As discussed previously, nerves of the ANS extend from the CNS to smooth, or cardiac muscle, organs, and glands via a two neuron system—namely a preganglionic neuron and a postganglionic neuron. In this system, there are 2 synapses—one separating preganglionic and postganglionic neurons, and the other between the postganglionic neuron and effector (see figure below). The preganglionic neuron releases neurotransmitters stored in synaptic vesicles of axon terminals. An action potential reaching the axon terminal causes the release of these stored neurotransmitters into the synaptic cleft. After crossing the synapse, neurotransmitters bind to receptors imbedded in postganglionic cell membranes (see figure below). This binding depolarizes the postsynaptic cell membrane (EPSP) and results in action potentials. Action potentials arriving at the axon terminal lead to the release of neurotransmitters into the synaptic cleft, separating the postganglionic neuron and effector (neuroeffector junction).
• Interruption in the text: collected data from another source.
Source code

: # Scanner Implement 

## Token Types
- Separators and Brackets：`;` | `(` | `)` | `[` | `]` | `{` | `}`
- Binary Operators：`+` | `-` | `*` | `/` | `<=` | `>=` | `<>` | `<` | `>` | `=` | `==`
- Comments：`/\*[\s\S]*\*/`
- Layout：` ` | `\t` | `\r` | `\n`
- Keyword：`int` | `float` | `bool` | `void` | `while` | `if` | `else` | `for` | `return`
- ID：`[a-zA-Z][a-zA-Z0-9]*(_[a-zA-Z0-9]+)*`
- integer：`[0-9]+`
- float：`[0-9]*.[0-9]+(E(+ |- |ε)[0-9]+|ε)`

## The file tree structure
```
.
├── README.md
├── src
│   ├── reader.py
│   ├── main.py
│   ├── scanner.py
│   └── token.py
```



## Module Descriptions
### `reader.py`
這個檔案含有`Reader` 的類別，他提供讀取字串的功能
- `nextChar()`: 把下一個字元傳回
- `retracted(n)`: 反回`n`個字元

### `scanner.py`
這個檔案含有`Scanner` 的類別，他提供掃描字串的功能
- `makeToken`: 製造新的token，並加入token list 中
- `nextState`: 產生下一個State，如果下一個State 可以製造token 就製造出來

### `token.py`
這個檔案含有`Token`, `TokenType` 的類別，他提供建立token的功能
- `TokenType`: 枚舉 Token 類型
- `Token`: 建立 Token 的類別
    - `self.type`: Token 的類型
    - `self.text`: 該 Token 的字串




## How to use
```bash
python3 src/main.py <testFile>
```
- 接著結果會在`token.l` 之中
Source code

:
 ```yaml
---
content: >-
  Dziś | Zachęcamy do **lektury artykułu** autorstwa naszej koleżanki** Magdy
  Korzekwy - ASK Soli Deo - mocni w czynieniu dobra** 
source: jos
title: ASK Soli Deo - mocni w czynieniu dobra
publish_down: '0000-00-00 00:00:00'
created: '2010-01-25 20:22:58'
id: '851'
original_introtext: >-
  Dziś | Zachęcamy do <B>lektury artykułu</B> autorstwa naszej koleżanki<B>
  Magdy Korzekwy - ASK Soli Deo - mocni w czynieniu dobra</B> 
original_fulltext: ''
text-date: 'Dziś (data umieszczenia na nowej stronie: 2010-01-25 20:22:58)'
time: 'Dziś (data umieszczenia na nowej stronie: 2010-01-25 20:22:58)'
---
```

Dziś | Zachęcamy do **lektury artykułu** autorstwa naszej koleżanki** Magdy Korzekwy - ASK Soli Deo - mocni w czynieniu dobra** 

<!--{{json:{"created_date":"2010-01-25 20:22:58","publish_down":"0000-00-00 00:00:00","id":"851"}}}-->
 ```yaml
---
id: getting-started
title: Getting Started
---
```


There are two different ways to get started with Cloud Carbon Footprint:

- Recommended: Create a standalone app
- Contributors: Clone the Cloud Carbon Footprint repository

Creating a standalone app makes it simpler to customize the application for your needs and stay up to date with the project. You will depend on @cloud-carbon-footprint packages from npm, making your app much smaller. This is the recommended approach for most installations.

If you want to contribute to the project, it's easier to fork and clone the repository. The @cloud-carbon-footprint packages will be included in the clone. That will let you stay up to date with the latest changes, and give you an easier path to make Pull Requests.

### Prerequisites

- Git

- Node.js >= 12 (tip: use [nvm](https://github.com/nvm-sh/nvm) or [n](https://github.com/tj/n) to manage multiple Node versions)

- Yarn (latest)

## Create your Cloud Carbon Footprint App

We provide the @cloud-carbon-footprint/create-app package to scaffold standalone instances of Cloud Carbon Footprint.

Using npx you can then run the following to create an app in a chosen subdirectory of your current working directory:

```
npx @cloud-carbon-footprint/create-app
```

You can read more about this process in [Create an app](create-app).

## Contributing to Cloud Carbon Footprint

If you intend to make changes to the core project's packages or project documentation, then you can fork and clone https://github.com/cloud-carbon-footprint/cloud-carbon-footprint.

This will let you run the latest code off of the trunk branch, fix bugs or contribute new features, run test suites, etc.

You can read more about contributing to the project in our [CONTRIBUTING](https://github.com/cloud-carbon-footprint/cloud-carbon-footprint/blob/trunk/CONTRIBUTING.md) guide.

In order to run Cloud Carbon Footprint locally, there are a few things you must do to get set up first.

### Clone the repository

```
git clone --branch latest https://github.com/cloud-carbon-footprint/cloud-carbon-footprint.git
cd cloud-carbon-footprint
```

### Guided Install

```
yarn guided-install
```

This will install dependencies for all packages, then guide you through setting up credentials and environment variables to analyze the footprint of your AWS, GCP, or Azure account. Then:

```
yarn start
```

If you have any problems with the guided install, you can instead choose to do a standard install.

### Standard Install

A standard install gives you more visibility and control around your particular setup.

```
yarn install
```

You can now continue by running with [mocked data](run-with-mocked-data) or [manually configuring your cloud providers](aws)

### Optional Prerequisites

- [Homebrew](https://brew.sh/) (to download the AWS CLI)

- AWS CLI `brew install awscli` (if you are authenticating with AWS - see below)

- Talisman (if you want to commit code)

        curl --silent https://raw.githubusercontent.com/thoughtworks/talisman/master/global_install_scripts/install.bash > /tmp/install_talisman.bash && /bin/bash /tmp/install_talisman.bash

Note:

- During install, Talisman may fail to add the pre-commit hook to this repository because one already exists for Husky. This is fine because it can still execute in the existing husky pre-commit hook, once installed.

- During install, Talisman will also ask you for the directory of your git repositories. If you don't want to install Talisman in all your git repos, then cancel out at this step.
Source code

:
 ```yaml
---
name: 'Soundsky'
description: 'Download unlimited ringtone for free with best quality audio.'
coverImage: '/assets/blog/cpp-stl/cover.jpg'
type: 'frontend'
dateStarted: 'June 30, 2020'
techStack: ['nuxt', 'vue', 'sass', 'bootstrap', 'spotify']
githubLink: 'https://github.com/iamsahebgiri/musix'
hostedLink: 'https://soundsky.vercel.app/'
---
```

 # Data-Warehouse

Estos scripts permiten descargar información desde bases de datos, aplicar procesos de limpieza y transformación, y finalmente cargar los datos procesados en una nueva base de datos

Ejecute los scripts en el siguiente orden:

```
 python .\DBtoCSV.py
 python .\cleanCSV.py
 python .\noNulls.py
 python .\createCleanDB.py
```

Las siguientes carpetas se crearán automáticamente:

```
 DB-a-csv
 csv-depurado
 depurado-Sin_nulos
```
Finally, binding of the neurotransmitter to the receptor expressed on effector cells can result in excitation or inhibition of the effector. Sympathetic and parasympathetic divisions differ in the types of neurotransmitters they release and the receptors and second messenger systems they express.
ANS preganglionic and postganglionic neurons and locations of ANS receptors.Image by Nate Shoemaker Spring 2016
Nicotinic receptors are located on the postganglionic neurons of the sympathetic and parasympathetic cell bodies. Nicotinic receptors respond to the binding of acetylcholine (ACH), which causes an excitatory effect. Muscarinic receptors are located on all parasympathetic effector cells and some (generalized sweat glands) sympathetic effector cells. Muscarinic receptors respond to the binding of ACH, and may have an excitatory or inhibitory effect. Adrenergic receptors are located on most sympathetic effector cells. Adrenergic receptors respond to the binding of norepinephrine (NE), which may have an excitatory or inhibitory effect.